O maior mandamento

    Convida-nos a liturgia da Palavra deste 31º Domingo do Tempo Comum a concentrarmo-nos no essencial, a centrarmo-nos naquilo que é a essência e a marca característica do nosso ser cristão: o amor a Deus e aos irmãos. Certamente que, também, nós já nos colocamos a pergunta que o escriba colocou a Jesus: qual é o primeiro de todos os mandamentos? Ou seja, qual é a coisa mais importante na minha vida de fé?

    Apesar de Jesus já ter entrado triunfalmente em Jerusalém e de o cerco a Jesus se estar a fechar cada vez mais, podemos dizer que a pergunta do escriba a Jesus não é uma pergunta mal-intencionada, ou seja, uma armadilha colocada a Jesus para mostrar que Jesus não sabia interpretar a lei e que por isso não era digno de crédito ou para apanhar alguma declaração de Jesus que pudesse ser usada contra ele em tribunal.
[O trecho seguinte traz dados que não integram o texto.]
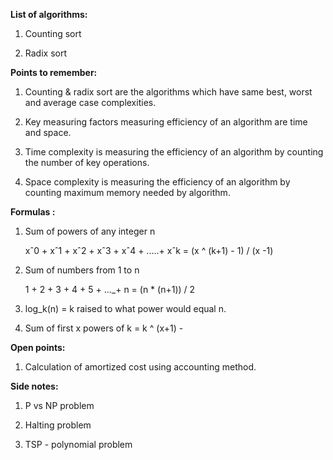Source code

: <b>List of algorithms: </b>

1. Counting sort 

2. Radix sort


<b>Points to remember:</b>

1. Counting & radix sort are the algorithms which have same best, worst and average case complexities.

2. Key measuring factors measuring efficiency of an algorithm are time and space.

3. Time complexity is measuring the efficiency of an algorithm by counting the number of key operations.

4. Space complexity is measuring the efficiency of an algorithm by counting maximum memory needed by algorithm.


<b>Formulas :</b>

1. Sum of powers of any integer n

	xˆ0 + xˆ1 + xˆ2 + xˆ3 + xˆ4 + .....+ xˆk = (x ^ (k+1) - 1) / (x -1)

2. Sum of numbers from 1 to n

	1 + 2 + 3 + 4 + 5 + ..._+ n = (n * (n+1)) / 2

3. log_k(n) = k raised to what power would equal n.

4. Sum of first x powers of k = k ^ (x+1) - 

<b>Open points:</b>

1. Calculation of amortized cost using accounting method.

<b>Side notes:</b>

1. P vs NP problem

2. Halting problem

3. TSP - polynomial problem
Estavam diante de quase mais de seis centenas de preceitos e a pergunta se fazia necessária. A pergunta deste escriba a Jesus é a expressão do desejo deste escriba de amar bem a Deus.
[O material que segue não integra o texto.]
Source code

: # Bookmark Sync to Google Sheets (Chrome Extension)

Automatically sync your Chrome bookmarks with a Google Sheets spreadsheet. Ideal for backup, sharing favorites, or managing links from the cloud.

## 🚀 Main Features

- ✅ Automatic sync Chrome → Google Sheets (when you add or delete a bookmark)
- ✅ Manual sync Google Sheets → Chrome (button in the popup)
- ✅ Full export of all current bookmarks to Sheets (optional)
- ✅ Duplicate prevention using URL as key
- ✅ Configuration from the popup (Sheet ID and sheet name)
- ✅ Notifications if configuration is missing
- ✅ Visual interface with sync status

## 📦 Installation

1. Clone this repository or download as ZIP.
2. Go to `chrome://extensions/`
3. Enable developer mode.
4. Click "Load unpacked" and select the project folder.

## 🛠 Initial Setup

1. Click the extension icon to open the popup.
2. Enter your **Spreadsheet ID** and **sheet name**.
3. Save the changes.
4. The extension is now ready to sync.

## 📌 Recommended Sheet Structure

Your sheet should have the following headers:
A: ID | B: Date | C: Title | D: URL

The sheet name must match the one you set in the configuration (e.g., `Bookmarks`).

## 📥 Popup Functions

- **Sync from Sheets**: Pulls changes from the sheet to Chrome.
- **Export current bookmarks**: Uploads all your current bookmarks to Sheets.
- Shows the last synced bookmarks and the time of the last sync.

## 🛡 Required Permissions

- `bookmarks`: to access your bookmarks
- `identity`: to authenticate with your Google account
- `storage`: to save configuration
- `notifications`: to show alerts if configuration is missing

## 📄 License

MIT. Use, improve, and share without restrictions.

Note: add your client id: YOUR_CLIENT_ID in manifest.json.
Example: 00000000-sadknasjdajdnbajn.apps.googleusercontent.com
    Na verdade, a questão da hierarquia dos mandamentos de Deus era uma questão complicada e estava na origem de grandes debates entre os fariseus e os doutores da lei. Se os 10 mandamentos eram o coração da aliança que Deus estabeleceu com o seu povo, a vida quotidiana com os seus problemas concretos levou a uma proliferação de leis que pretendiam ser a aplicação concreta dos 10 mandamentos às mais variadas situações quotidianas. Assim sendo, os 10 mandamentos multiplicaram-se em 613 mandamentos, dos quais 365 (como os dias do ano) eram proibições e 248 (como os membros do corpo humano) eram indicações de obras a fazer. O próprio Jesus chegou a afirmar que tamanho conjunto de normas, cheias de subtis distinções e com uma casuística interminável, eram um fardo insuportável para o povo (Lc 11,46). Assim sendo, surgia a dúvida se entre tantos mandamentos não haveria uma certa hierarquia; se todos os mandamentos tinham a mesma importância ou se haveriam mandamentos mais importantes que outros.
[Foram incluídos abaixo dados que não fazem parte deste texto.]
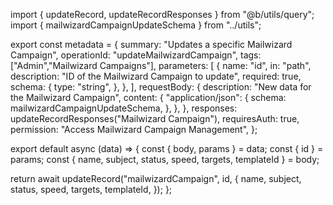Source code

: import { updateRecord, updateRecordResponses } from "@b/utils/query";
import { mailwizardCampaignUpdateSchema } from "../utils";

export const metadata = {
  summary: "Updates a specific Mailwizard Campaign",
  operationId: "updateMailwizardCampaign",
  tags: ["Admin","Mailwizard Campaigns"],
  parameters: [
    {
      name: "id",
      in: "path",
      description: "ID of the Mailwizard Campaign to update",
      required: true,
      schema: {
        type: "string",
      },
    },
  ],
  requestBody: {
    description: "New data for the Mailwizard Campaign",
    content: {
      "application/json": {
        schema: mailwizardCampaignUpdateSchema,
      },
    },
  },
  responses: updateRecordResponses("Mailwizard Campaign"),
  requiresAuth: true,
  permission: "Access Mailwizard Campaign Management",
};

export default async (data) => {
  const { body, params } = data;
  const { id } = params;
  const { name, subject, status, speed, targets, templateId } = body;

  return await updateRecord("mailwizardCampaign", id, {
    name,
    subject,
    status,
    speed,
    targets,
    templateId,
  });
};
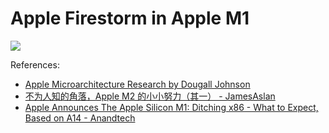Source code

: # Apple Firestorm in Apple M1

![](./firestorm.svg)

References:

- [Apple Microarchitecture Research by Dougall Johnson](https://dougallj.github.io/applecpu/firestorm.html)
- [不为人知的角落，Apple M2 的小小努力（其一） - JamesAslan](https://zhuanlan.zhihu.com/p/662561990)
- [Apple Announces The Apple Silicon M1: Ditching x86 - What to Expect, Based on A14 - Anandtech](https://www.anandtech.com/show/16226/apple-silicon-m1-a14-deep-dive)
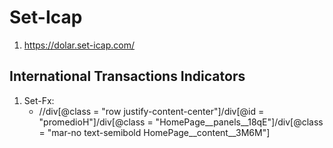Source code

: # Set-Icap
1. https://dolar.set-icap.com/

## International Transactions Indicators

1. Set-Fx:
    * //div[@class = "row justify-content-center"]/div[@id = "promedioH"]/div[@class = "HomePage__panels__18qE"]/div[@class = "mar-no text-semibold HomePage__content__3M6M"]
     Ante a interpelação do escriba, Jesus, partindo de uma citação do livro do Deuteronômio e outra do livro do Levítico, afirma: “‘Amarás o Senhor teu Deus com todo o teu coração, com toda a tua alma, com todo o teu entendimento e com todas as tuas forças’. (Dt 6,5) O segundo é este: ‘Amarás o teu próximo como a ti mesmo’ (Lv 19, 18). Não há nenhum mandamento maior que estes”.

     Com a sua resposta, Jesus mostra que o maior mandamento da lei de Deus não se reduz a um ato isolado que depois de cumprido nos deixa tranquilos, mas é uma atitude radical e permanente. Jesus não quer impor um código, cumprido o qual, o homem possa estar tranquilo e indiferente, seguro da salvação e livre de outros compromissos. Jesus quer assinalar a orientação total da existência sobre a qual reger toda a vida, guiar todo o gesto, todo momento, toda resposta religiosa e humana.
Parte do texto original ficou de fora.